Une Compilation Progressant au Fil du Temps
Pendant l’âge d’or de la civilisation urbaine de l’Indus, les premiers neuf mandalas constituaient l’essentiel du Rig Veda. Ces livres sont centrés sur les forces de la nature déifiées (Indra, Agni, Ushas, etc.) et, de manière prédominante, sur le Soma, une plante sacrée au cœur des rituels védiques.
Le neuvième mandala est entièrement dédié au Soma, célébrant cette plante dans des hymnes exaltant ses propriétés divines et enthéogènes. Ce mandala nous montre une époque où le Soma, en tant qu’élément rituel, occupait une place centrale dans la spiritualité et les pratiques de cette civilisation.
Cependant, un événement marquant – possiblement lié à la grande sécheresse mondiale de 2200 BCE – ont conduit à une pénurie de Soma. Ce changement semble avoir transformé la structure et l’orientation de la tradition védique.
Le Dixième Mandala : Une Addition Tardive
Le dixième mandala du Rig Veda diffère sensiblement des précédents. Il contient des hymnes plus récents, portant sur des thèmes philosophiques, métaphysiques et sociaux. Des hymnes comme le célèbre Purusha Sukta (qui décrit la création cosmique) ou le Nasadiya Sukta (qui explore la genèse de l’univers) indiquent un passage d’une spiritualité fondée sur des rituels liés à Soma à une réflexion plus abstraite et symbolique.

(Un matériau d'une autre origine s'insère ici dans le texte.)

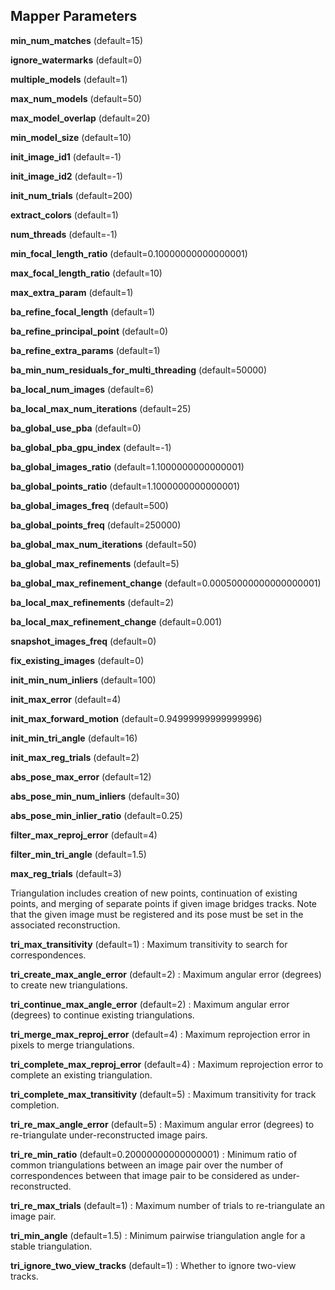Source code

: ## Mapper Parameters

**min_num_matches** (default=15)

**ignore_watermarks** (default=0)

**multiple_models** (default=1)

**max_num_models** (default=50)

**max_model_overlap** (default=20)

**min_model_size** (default=10)

**init_image_id1** (default=-1)

**init_image_id2** (default=-1)

**init_num_trials** (default=200)

**extract_colors** (default=1)

**num_threads** (default=-1)

**min_focal_length_ratio** (default=0.10000000000000001)

**max_focal_length_ratio** (default=10)

**max_extra_param** (default=1)

**ba_refine_focal_length** (default=1)

**ba_refine_principal_point** (default=0)

**ba_refine_extra_params** (default=1)

**ba_min_num_residuals_for_multi_threading** (default=50000)

**ba_local_num_images** (default=6)

**ba_local_max_num_iterations** (default=25)

**ba_global_use_pba** (default=0)

**ba_global_pba_gpu_index** (default=-1)

**ba_global_images_ratio** (default=1.1000000000000001)

**ba_global_points_ratio** (default=1.1000000000000001)

**ba_global_images_freq** (default=500)

**ba_global_points_freq** (default=250000)

**ba_global_max_num_iterations** (default=50)

**ba_global_max_refinements** (default=5)

**ba_global_max_refinement_change** (default=0.00050000000000000001)

**ba_local_max_refinements** (default=2)

**ba_local_max_refinement_change** (default=0.001)

**snapshot_images_freq** (default=0)

**fix_existing_images** (default=0)

**init_min_num_inliers** (default=100)

**init_max_error** (default=4)

**init_max_forward_motion** (default=0.94999999999999996)

**init_min_tri_angle** (default=16)

**init_max_reg_trials** (default=2)

**abs_pose_max_error** (default=12)

**abs_pose_min_num_inliers** (default=30)

**abs_pose_min_inlier_ratio** (default=0.25)

**filter_max_reproj_error** (default=4)

**filter_min_tri_angle** (default=1.5)

**max_reg_trials** (default=3)

Triangulation includes creation of new points, continuation of existing points, and merging of separate points if given image bridges tracks. Note that the given image must be registered and its pose must be set in the associated reconstruction.

**tri_max_transitivity** (default=1) : Maximum transitivity to search for correspondences.

**tri_create_max_angle_error** (default=2) : Maximum angular error (degrees) to create new triangulations.

**tri_continue_max_angle_error** (default=2) : Maximum angular error (degrees) to continue existing triangulations.

**tri_merge_max_reproj_error** (default=4) : Maximum reprojection error in pixels to merge triangulations.

**tri_complete_max_reproj_error** (default=4) : Maximum reprojection error to complete an existing triangulation.

**tri_complete_max_transitivity** (default=5) : Maximum transitivity for track completion.

**tri_re_max_angle_error** (default=5) : Maximum angular error (degrees) to re-triangulate under-reconstructed image pairs.

**tri_re_min_ratio** (default=0.20000000000000001) : Minimum ratio of common triangulations between an image pair over the number of correspondences between that image pair to be considered as under-reconstructed.

**tri_re_max_trials** (default=1) : Maximum number of trials to re-triangulate an image pair.

**tri_min_angle** (default=1.5) : Minimum pairwise triangulation angle for a stable triangulation.

**tri_ignore_two_view_tracks** (default=1) : Whether to ignore two-view tracks.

Ce dernier mandala semble avoir été ajouté lorsque le Soma n’était plus disponible, marquant une transition culturelle importante. Sans la plante sacrée, les rituels se sont progressivement transformés, et la tradition orale a évolué vers des compositions axées sur la mémoire culturelle, l’identité collective et la philosophie.
Un Témoignage de la Fin d’une Civilisation
La compilation finale du Rig Veda, intégrant le dixième mandala, coïncide avec la désintégration de la civilisation urbaine de l’Indus-Sarasvatî. La perte de la Sarasvatî, fleuve sacré et pilier de cette civilisation, a entraîné des migrations et un remodelage des pratiques spirituelles. Ce contexte a probablement catalysé l’ajout du dixième mandala pour adapter la tradition védique à une nouvelle ère marquée par des changements sociaux et environnementaux.
Pendant la période urbaine, le Rig Veda restait un texte focalisé sur le Soma et les forces naturelles. En fin de civilisation, il devint un corpus plus diversifié, intégrant des réflexions existentielles adaptées à un monde en mutation.
Conclusion
La compilation du Rig Veda est bien plus qu’une simple œuvre religieuse : elle est un miroir des transformations profondes de la civilisation de l’Indus-Sarasvatî. Alors que les premiers neuf mandalas célèbrent une époque prospère où Soma était abondant, le dixième mandala reflète les défis et les adaptations d’une culture confrontée à sa propre fragilité. Ce corpus sacré, dans son évolution, offre une fenêtre unique sur la manière dont les sociétés humaines répondent aux crises et réinventent leur spiritualité pour survivre.